• _WORK REQUIRED_:
Copying exactly, give the lines in the material below from the one with "[here]: http://curl.haxx.se/download.html" to the one with "ODBC Driver]: ../hdinsight-connect-excel-hive-ODBC-driver/", ends included, and nothing besides.

• _INFORMATION PROVIDED_:

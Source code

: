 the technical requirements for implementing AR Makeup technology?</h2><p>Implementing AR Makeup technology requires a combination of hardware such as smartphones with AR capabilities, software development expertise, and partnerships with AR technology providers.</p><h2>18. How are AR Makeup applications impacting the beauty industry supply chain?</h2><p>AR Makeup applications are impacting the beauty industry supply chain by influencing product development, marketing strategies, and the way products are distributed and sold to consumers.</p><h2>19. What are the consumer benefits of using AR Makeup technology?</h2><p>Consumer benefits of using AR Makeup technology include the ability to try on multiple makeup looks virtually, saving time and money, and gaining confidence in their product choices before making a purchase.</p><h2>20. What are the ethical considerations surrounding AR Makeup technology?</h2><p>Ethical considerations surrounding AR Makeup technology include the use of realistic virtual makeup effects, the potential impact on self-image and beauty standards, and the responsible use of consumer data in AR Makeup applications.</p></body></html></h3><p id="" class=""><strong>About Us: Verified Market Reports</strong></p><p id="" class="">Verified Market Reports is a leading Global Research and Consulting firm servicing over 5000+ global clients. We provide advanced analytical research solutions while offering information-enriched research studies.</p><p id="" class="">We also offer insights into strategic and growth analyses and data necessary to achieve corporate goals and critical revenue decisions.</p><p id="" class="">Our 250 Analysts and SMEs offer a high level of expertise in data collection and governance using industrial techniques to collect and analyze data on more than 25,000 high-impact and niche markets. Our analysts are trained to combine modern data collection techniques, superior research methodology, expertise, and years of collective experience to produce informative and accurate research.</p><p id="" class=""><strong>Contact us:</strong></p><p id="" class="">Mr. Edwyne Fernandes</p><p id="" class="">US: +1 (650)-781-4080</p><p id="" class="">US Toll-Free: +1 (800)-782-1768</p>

...

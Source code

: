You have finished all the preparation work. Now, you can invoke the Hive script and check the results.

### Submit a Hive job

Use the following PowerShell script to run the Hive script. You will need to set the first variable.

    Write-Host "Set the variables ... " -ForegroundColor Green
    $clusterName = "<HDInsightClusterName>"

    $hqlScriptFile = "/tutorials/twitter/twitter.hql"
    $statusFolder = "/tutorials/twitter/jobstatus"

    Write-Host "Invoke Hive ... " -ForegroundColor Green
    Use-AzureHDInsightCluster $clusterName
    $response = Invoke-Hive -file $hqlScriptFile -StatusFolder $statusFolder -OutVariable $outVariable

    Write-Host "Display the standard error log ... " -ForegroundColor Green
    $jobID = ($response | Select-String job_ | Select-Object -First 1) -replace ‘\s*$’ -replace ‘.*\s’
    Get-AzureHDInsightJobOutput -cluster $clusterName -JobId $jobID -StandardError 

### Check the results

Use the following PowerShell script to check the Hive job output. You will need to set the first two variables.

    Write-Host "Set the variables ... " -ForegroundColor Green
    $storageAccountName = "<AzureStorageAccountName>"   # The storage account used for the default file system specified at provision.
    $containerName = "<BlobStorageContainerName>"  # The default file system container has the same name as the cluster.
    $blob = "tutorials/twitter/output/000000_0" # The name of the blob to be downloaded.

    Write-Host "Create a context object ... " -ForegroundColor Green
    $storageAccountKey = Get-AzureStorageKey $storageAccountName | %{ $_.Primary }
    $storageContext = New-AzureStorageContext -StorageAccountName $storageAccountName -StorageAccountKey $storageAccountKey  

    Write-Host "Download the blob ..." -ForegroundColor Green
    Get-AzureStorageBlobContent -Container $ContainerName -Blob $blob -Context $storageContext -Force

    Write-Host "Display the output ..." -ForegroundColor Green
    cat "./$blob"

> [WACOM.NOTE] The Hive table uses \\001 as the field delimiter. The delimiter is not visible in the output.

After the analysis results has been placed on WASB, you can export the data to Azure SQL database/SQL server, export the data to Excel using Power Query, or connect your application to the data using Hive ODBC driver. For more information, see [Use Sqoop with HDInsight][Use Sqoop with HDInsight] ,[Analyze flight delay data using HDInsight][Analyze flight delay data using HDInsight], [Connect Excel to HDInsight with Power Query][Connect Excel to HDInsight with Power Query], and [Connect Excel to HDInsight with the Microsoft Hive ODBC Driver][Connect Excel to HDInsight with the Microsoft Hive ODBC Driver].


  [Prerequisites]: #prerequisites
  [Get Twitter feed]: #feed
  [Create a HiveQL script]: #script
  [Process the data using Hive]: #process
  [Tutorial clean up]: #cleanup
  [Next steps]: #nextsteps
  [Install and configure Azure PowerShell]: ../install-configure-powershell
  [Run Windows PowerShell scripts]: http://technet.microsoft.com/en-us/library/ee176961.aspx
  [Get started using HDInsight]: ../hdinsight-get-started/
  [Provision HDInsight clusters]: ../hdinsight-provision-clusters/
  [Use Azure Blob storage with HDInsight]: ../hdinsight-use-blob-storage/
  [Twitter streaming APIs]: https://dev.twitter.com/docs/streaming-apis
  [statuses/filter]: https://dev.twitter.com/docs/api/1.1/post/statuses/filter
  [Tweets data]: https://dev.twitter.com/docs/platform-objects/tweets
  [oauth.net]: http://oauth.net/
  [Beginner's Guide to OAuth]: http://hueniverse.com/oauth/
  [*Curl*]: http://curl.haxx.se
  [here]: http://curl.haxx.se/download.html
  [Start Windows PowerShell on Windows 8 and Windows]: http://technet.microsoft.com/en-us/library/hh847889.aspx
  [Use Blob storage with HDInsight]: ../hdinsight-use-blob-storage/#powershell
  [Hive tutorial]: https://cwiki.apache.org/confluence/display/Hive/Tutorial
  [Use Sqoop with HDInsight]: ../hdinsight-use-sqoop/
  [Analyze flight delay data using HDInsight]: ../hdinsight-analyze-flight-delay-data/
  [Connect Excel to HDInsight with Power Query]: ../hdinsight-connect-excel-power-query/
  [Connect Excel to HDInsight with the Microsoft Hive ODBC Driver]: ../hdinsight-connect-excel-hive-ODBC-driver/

• _ANSWER SECTION_:
  [here]: http://curl.haxx.se/download.html
  [Start Windows PowerShell on Windows 8 and Windows]: http://technet.microsoft.com/en-us/library/hh847889.aspx
  [Use Blob storage with HDInsight]: ../hdinsight-use-blob-storage/#powershell
  [Hive tutorial]: https://cwiki.apache.org/confluence/display/Hive/Tutorial
  [Use Sqoop with HDInsight]: ../hdinsight-use-sqoop/
  [Analyze flight delay data using HDInsight]: ../hdinsight-analyze-flight-delay-data/
  [Connect Excel to HDInsight with Power Query]: ../hdinsight-connect-excel-power-query/
  [Connect Excel to HDInsight with the Microsoft Hive ODBC Driver]: ../hdinsight-connect-excel-hive-ODBC-driver/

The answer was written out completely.